Xawery Żuławski : Ce film n’est en fait fondé que sur l’intuition. J’ai fait le choix de gommer les frontières entre la réalité et la fiction parce qu’Andrzej Żuławski était certes mon père, mais il a également influencé beaucoup d’autres cinéastes. Nous voulions rendre hommage à son œuvre. J’ai invité Piotr Kielar, Jacek Borcuch et Jan Komasa à travailler avec moi et chacun à notre manière, nous avons essayé de retrouver la force qui était la sienne. Finalement, ça n’a pas fonctionné. Ce n’est certainement pas quelque chose que mon père aurait voulu de toute façon, mais grâce à eux, j’ai pu croire en ce projet. J’ai compris que ce film ne devait pas nécessairement tourner autour de moi et de ma vie. On retrouve dans le film la plupart de ce que mon père a écrit, mais le comédien Daniel Olbryski n’interprète pas son rôle, contrairement à ce que certains semblent croire.

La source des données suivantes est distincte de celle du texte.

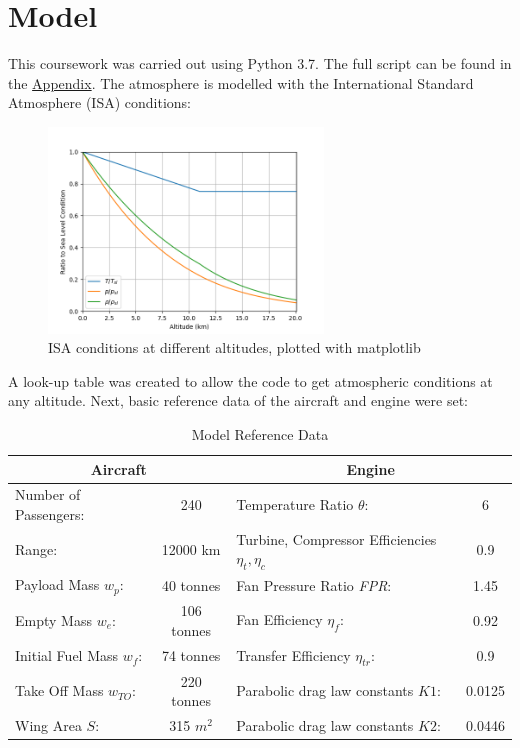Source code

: \documentclass[12pt, a4paper]{article}
\begin{document}
\section{Model}
This coursework was carried out using Python 3.7. The full script can be found in the \hyperref[sec:Appendix]{Appendix}. The atmosphere is modelled with the International Standard Atmosphere (ISA) conditions:
\begin{figure}[H]
	\centering
	\includegraphics[width=0.65\textwidth]{../Plots/ISA}
	\caption{ISA conditions at different altitudes, plotted with matplotlib}
	\label{fig:isa}
\end{figure} 
A look-up table was created to allow the code to get atmospheric conditions at any altitude. Next, basic reference data of the aircraft and engine were set:
\begin{table}[h]
	\centering
	\caption{Model Reference Data}
	\label{tab:ref}
	\begin{tabular}{|l|c|l|c|}
		\hline
		\multicolumn{2}{|c|}{\textbf{Aircraft}} & \multicolumn{2}{c|}{\textbf{Engine}} \\ \hline
		Number of Passengers: & 240 & Temperature Ratio $\theta$: &  6 \\ \hline
		Range: & 12000 km & Turbine, Compressor Efficiencies $\eta_t,\eta_c$ & 0.9 \\ \hline
		Payload Mass $w_p$: & 40 tonnes & Fan Pressure Ratio \textit{FPR}: & 1.45 \\ \hline
		Empty Mass $w_e$: & 106 tonnes & Fan Efficiency $\eta_f$: & 0.92 \\ \hline
		Initial Fuel Mass $ w_f $: & 74 tonnes & Transfer Efficiency $\eta_{tr}$: & 0.9 \\ \hline
		Take Off Mass $ w_{TO} $: & 220 tonnes & Parabolic drag law constants $ K1 $: & 0.0125\\ \hline
		Wing Area $S$: & 315 $m^2$ &  Parabolic drag law constants $ K2 $: & 0.0446 \\ \hline
	\end{tabular}
\end{table}
\end{document}
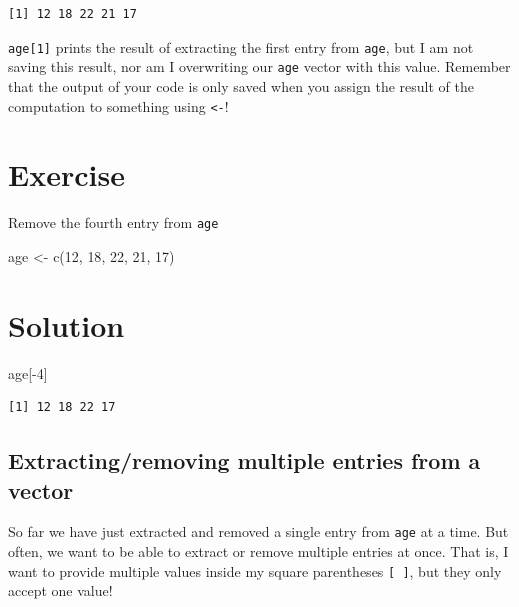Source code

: \documentclass[
  letterpaper,
  DIV=11,
  numbers=noendperiod]{scrreprt}
\newenvironment{Shaded}{\begin{snugshade}}{\end{snugshade}}
\newcommand{\DecValTok}[1]{\textcolor[rgb]{0.68,0.00,0.00}{#1}}
\newcommand{\FunctionTok}[1]{\textcolor[rgb]{0.28,0.35,0.67}{#1}}
\newcommand{\NormalTok}[1]{\textcolor[rgb]{0.00,0.23,0.31}{#1}}
\newcommand{\OtherTok}[1]{\textcolor[rgb]{0.00,0.23,0.31}{#1}}
\newcommand{\SpecialCharTok}[1]{\textcolor[rgb]{0.37,0.37,0.37}{#1}}
\begin{document}
\begin{verbatim}
[1] 12 18 22 21 17
\end{verbatim}

\texttt{age{[}1{]}} prints the result of extracting the first entry from
\texttt{age}, but I am not saving this result, nor am I overwriting our
\texttt{age} vector with this value. Remember that the output of your
code is only saved when you assign the result of the computation to
something using \texttt{\textless{}-}!

\section{Exercise}

Remove the fourth entry from \texttt{age}

\begin{Shaded}
\begin{Highlighting}[]
\NormalTok{age }\OtherTok{\textless{}{-}} \FunctionTok{c}\NormalTok{(}\DecValTok{12}\NormalTok{, }\DecValTok{18}\NormalTok{, }\DecValTok{22}\NormalTok{, }\DecValTok{21}\NormalTok{, }\DecValTok{17}\NormalTok{)}
\end{Highlighting}
\end{Shaded}

\section{Solution}

\begin{Shaded}
\begin{Highlighting}[]
\NormalTok{age[}\SpecialCharTok{{-}}\DecValTok{4}\NormalTok{]}
\end{Highlighting}
\end{Shaded}

\begin{verbatim}
[1] 12 18 22 17
\end{verbatim}

\subsection{Extracting/removing multiple entries from a
vector}\label{extractingremoving-multiple-entries-from-a-vector}

So far we have just extracted and removed a single entry from
\texttt{age} at a time. But often, we want to be able to extract or
remove multiple entries at once. That is, I want to provide multiple
values inside my square parentheses \texttt{{[}\ {]}}, but they only
accept one value!
\end{document}

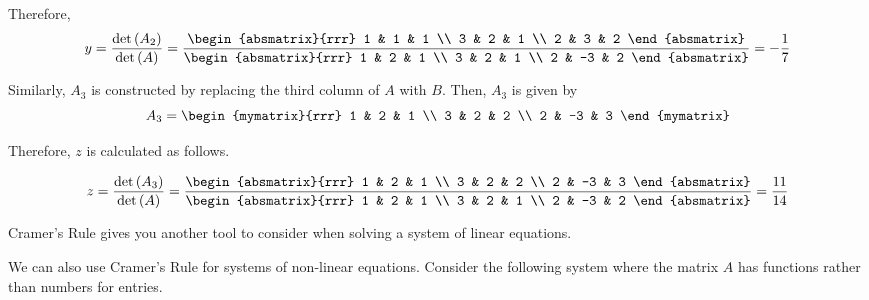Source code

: \begin{solution}
Therefore, 
\begin{equation*}
y=\vspace{0.05in}\frac{\det \tup{A_{2}}}{\det \tup{A}} = \vspace{0.05in}\frac{\begin{absmatrix}{rrr}
1 & 1 & 1 \\
3 & 2 & 1 \\
2 & 3 & 2
\end{absmatrix} }{\begin{absmatrix}{rrr}
1 & 2 & 1 \\
3 & 2 & 1 \\
2 & -3 & 2
\end{absmatrix} }=-\vspace{0.05in}\frac{1}{7}
\end{equation*}

Similarly, $A_3$ is constructed by replacing the third column of $A$ with $B$. Then, $A_3$ is given by
\begin{equation*}
A_3
=
\begin{mymatrix}{rrr}
1 & 2 & 1 \\
3 & 2 & 2 \\
2 & -3 & 3
\end{mymatrix}
\end{equation*}

Therefore, $z$ is calculated as follows. 

\begin{equation*}
z=
\vspace{0.05in}\frac{\det \tup{A_{3}}}{\det \tup{A}}
=
\frac{\begin{absmatrix}{rrr}
1 & 2 & 1 \\
3 & 2 & 2 \\
2 & -3 & 3
\end{absmatrix} }{\begin{absmatrix}{rrr}
1 & 2 & 1 \\
3 & 2 & 1 \\
2 & -3 & 2
\end{absmatrix} }=\frac{11}{14}
\end{equation*}
\end{solution}

Cramer's Rule gives you another tool to consider when solving a system of linear equations.

We can also use Cramer's Rule for systems of non-linear equations. Consider the following system 
where the matrix $A$ has functions rather than numbers for entries.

Votre père a laissé derrière lui tellement de scénarii. Vous a-t-il donné celui-ci en particulier ?
À sa mort, je ne me suis pas précipité dans sa bibliothèque en cherchant frénétiquement de quoi faire un film. C’était un cadeau de sa part. Il m’a dit : “Lis-le et fais-en ce que bon te semble”.  C’est tout. Ce n’est que plus tard que le producteur Marcin Wierzchosławski m’a contacté. Il avait le même texte et m’a demandé si je voulais le réaliser.

Nous autres, Polonais, comprenons mieux ce film. Nous avons un code culturel très marqué et seuls ceux qui sont allés au lycée, qui se sont documentés sur notre pays et son histoire, comprendront. Je suis tout à fait conscient qu’un spectateur étranger ne verra dans les scènes montrant une Warszawa en feu qu’une voiture brûler. Comment est-il censé connaître ce nom et l’histoire de cette marque ? Nous aurions bien sûr pu ne pas intégrer ces private jokes, ces blagues d’initiés comme on les appelle aussi, mais ce sont elles qui permettent de comprendre qui était Andrzej Żuławski, cet artiste maudit, celui qui ne pouvait pas faire de films dans son propre pays, même si c’est ce qu’il voulait vraiment.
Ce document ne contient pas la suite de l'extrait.